> Exercise objective
Below are some records. Print exactly the lines between the one holding "- **Employee Roles**: AI" and the one holding "## 👥 Employment System Features", inclusive, and nothing else.
──────── Given information
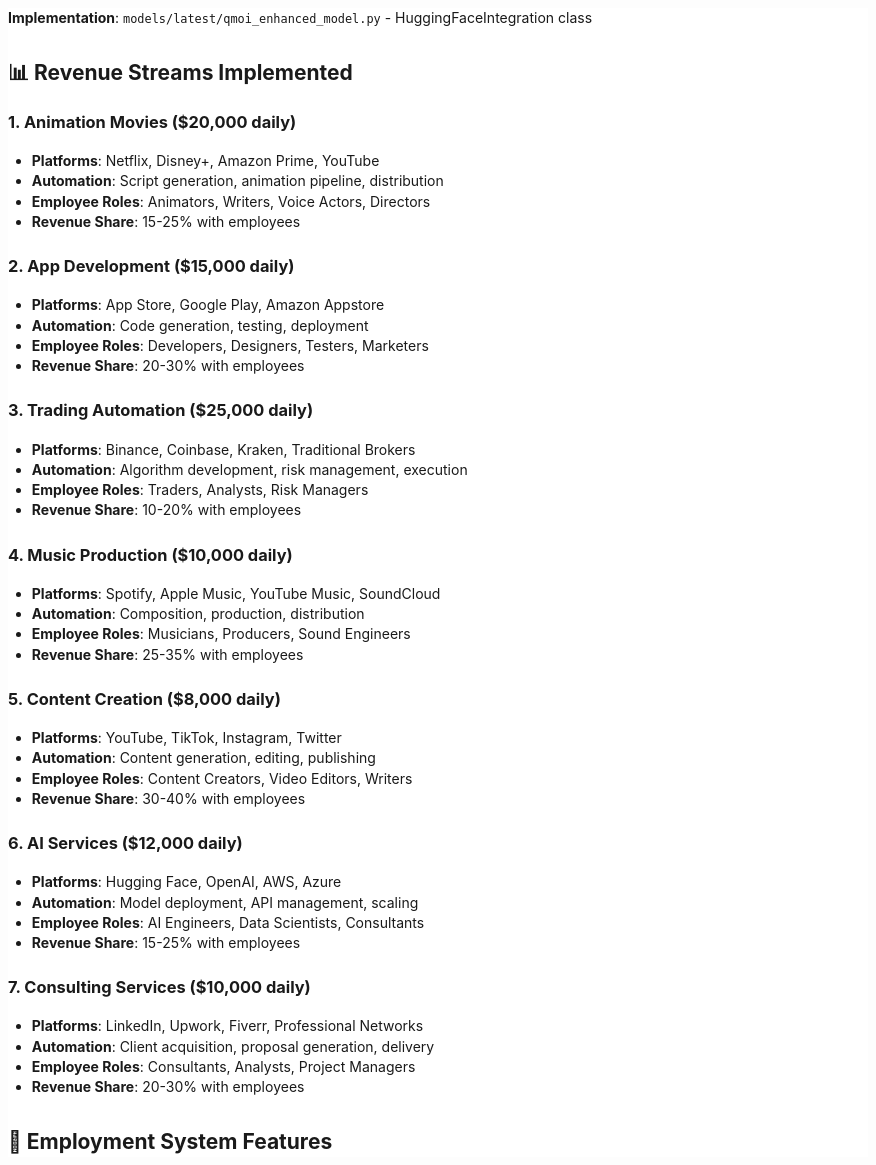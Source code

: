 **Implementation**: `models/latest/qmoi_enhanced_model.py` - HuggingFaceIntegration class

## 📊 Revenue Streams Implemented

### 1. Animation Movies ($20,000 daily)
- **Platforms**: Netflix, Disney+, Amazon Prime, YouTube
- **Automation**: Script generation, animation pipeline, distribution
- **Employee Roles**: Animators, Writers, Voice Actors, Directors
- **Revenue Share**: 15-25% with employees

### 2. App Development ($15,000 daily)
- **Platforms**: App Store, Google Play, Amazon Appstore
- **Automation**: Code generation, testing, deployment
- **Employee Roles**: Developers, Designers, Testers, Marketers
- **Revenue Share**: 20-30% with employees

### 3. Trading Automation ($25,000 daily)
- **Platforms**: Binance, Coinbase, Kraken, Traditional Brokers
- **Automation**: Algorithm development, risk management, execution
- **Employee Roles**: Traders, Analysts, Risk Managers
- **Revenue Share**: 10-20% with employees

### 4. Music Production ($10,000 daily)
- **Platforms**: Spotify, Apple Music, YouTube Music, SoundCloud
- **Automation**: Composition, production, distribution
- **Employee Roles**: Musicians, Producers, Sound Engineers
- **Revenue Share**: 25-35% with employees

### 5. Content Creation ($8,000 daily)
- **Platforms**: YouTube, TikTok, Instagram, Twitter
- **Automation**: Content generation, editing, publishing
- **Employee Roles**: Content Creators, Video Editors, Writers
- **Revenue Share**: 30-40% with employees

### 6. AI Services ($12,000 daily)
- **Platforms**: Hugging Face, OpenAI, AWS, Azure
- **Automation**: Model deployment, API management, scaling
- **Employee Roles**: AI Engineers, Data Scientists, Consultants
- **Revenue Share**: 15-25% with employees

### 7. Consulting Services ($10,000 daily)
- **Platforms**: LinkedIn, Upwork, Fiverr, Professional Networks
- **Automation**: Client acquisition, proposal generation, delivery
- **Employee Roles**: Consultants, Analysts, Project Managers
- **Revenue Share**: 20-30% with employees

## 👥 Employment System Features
────────────────
──────── Given information
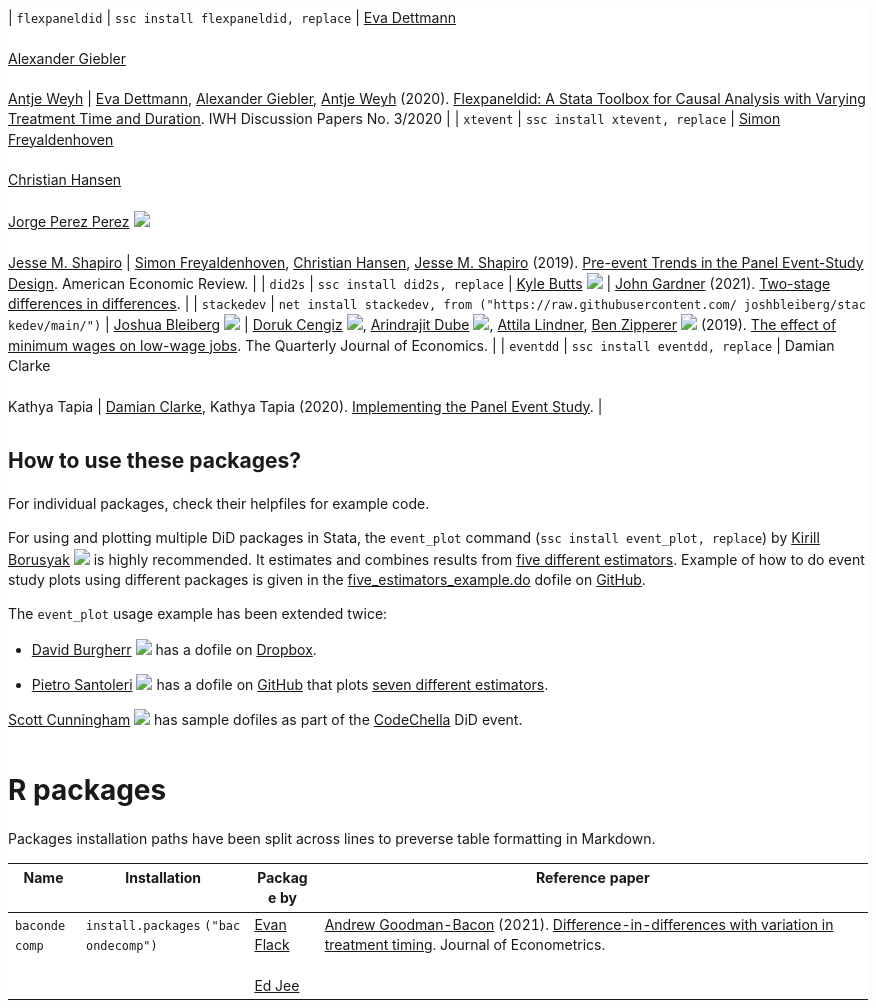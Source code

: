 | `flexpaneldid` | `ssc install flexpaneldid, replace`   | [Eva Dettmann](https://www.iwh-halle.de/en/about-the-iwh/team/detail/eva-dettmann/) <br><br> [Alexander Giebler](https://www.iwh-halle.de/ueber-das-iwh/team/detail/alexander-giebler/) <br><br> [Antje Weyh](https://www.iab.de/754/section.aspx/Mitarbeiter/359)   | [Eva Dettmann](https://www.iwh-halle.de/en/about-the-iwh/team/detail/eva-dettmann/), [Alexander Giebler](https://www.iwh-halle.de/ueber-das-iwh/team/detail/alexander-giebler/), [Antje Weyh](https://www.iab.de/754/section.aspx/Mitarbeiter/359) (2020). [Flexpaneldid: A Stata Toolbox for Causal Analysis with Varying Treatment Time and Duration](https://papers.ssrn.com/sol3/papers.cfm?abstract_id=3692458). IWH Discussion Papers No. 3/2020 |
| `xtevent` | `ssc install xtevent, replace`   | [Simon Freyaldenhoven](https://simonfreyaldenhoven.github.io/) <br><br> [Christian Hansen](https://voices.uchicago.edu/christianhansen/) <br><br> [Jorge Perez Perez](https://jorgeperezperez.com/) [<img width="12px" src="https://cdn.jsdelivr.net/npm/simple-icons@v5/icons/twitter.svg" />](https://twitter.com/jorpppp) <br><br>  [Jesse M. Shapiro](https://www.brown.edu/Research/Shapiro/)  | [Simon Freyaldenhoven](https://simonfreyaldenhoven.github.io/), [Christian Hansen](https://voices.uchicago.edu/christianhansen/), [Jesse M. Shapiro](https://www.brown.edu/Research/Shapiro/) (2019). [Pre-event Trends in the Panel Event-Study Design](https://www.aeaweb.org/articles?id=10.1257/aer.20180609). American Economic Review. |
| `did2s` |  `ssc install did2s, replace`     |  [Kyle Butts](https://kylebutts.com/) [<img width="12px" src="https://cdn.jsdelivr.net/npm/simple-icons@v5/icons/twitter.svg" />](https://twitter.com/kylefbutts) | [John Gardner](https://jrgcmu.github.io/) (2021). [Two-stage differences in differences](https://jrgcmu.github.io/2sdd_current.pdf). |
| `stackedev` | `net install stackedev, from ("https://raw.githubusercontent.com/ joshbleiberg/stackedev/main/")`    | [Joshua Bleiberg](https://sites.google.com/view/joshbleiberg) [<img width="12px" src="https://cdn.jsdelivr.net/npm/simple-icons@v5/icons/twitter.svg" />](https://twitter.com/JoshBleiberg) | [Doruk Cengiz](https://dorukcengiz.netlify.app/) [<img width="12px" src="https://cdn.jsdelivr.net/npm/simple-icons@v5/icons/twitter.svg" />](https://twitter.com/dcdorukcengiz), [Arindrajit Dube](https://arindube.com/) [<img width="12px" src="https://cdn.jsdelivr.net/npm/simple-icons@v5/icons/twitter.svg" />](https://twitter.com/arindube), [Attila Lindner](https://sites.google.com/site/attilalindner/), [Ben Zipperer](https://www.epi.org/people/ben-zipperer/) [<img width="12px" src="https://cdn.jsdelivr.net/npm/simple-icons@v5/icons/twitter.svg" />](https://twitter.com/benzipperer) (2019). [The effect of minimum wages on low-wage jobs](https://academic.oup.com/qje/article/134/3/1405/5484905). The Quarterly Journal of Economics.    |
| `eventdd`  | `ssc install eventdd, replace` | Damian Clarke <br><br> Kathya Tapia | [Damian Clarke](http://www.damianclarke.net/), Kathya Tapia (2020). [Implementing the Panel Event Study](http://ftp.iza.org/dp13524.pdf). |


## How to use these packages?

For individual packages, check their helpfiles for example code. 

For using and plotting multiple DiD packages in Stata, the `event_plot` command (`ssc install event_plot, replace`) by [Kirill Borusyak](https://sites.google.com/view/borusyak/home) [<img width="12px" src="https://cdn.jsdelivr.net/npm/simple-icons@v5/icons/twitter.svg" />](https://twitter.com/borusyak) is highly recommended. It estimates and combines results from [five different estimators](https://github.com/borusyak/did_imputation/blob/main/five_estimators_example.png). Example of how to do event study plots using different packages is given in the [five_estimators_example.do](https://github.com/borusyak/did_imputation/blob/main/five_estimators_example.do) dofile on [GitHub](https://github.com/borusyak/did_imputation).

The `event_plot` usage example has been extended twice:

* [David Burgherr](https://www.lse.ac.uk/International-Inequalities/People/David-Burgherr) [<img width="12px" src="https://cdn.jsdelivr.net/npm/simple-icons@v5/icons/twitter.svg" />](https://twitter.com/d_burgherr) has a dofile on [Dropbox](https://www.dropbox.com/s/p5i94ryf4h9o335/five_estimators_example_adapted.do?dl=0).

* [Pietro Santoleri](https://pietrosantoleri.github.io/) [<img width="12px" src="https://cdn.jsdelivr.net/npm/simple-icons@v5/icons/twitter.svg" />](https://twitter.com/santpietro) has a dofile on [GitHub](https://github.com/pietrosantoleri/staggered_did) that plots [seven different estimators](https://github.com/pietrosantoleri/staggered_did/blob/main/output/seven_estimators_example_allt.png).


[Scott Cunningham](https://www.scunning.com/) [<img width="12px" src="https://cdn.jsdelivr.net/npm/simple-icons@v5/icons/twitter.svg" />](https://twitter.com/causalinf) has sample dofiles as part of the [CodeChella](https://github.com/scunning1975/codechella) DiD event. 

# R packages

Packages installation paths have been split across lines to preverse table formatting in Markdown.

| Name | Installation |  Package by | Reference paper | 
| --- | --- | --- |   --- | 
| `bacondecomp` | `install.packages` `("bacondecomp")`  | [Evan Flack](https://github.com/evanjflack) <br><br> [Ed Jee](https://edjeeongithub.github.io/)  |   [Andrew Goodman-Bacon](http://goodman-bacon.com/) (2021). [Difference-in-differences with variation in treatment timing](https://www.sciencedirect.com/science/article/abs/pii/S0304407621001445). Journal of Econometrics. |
────────────────
──────── Given information
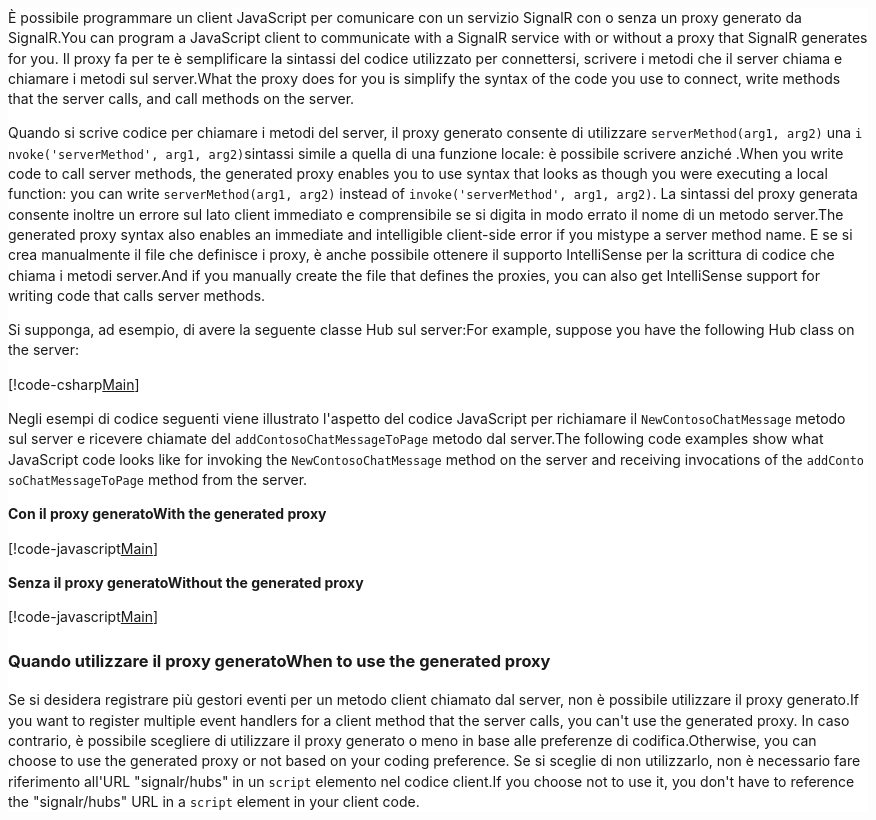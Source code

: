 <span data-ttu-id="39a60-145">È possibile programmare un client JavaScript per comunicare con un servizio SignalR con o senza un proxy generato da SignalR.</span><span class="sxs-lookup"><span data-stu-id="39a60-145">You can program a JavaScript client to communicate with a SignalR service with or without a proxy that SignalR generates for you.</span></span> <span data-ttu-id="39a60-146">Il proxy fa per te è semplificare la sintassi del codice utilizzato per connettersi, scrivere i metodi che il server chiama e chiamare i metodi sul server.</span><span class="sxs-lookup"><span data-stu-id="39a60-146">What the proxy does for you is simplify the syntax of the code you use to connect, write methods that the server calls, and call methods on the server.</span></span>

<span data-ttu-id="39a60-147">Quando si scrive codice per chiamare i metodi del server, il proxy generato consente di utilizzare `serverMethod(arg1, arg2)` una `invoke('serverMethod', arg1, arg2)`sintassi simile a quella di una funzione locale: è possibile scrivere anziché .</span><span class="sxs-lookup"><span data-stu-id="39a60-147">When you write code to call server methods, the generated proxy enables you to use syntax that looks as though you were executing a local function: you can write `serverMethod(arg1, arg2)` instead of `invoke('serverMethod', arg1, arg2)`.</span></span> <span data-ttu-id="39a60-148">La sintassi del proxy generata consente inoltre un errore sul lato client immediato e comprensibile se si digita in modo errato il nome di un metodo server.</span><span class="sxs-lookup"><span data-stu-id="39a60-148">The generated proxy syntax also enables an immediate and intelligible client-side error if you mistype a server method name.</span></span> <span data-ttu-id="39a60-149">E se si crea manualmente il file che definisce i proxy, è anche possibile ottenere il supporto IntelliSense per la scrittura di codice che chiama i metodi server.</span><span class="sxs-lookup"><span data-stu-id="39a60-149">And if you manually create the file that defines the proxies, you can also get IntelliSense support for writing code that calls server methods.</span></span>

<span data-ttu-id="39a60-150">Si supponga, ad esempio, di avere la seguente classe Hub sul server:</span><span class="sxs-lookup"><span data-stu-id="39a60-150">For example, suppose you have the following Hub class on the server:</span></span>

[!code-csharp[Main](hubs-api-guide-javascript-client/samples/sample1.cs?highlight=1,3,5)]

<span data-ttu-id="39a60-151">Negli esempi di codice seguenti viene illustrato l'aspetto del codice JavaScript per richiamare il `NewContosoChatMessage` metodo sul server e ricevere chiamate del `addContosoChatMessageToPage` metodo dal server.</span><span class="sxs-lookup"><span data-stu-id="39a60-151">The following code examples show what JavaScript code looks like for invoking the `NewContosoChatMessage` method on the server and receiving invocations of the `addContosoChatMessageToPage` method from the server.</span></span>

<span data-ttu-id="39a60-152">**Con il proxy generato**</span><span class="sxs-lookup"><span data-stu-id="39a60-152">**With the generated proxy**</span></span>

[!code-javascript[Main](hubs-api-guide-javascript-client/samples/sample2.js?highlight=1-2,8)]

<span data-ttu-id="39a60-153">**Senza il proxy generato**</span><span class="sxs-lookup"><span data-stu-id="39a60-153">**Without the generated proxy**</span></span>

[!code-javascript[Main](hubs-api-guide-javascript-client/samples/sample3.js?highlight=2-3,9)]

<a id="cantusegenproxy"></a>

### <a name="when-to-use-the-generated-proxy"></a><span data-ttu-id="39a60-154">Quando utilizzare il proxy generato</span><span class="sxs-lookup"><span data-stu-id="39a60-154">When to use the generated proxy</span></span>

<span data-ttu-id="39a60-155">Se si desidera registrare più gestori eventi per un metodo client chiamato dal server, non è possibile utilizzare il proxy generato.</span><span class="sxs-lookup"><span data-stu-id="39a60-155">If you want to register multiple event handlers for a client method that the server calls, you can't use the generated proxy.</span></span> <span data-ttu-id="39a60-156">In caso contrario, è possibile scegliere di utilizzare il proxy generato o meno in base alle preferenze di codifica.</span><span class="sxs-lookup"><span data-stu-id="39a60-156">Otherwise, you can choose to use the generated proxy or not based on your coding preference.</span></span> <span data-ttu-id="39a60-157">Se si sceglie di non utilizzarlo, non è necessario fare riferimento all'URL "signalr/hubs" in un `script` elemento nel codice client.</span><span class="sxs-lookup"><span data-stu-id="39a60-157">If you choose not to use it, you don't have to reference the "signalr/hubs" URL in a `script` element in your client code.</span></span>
────────────────
> Task solution
- **Employee Roles**: AI Engineers, Data Scientists, Consultants
- **Revenue Share**: 15-25% with employees

### 7. Consulting Services ($10,000 daily)
- **Platforms**: LinkedIn, Upwork, Fiverr, Professional Networks
- **Automation**: Client acquisition, proposal generation, delivery
- **Employee Roles**: Consultants, Analysts, Project Managers
- **Revenue Share**: 20-30% with employees

## 👥 Employment System Features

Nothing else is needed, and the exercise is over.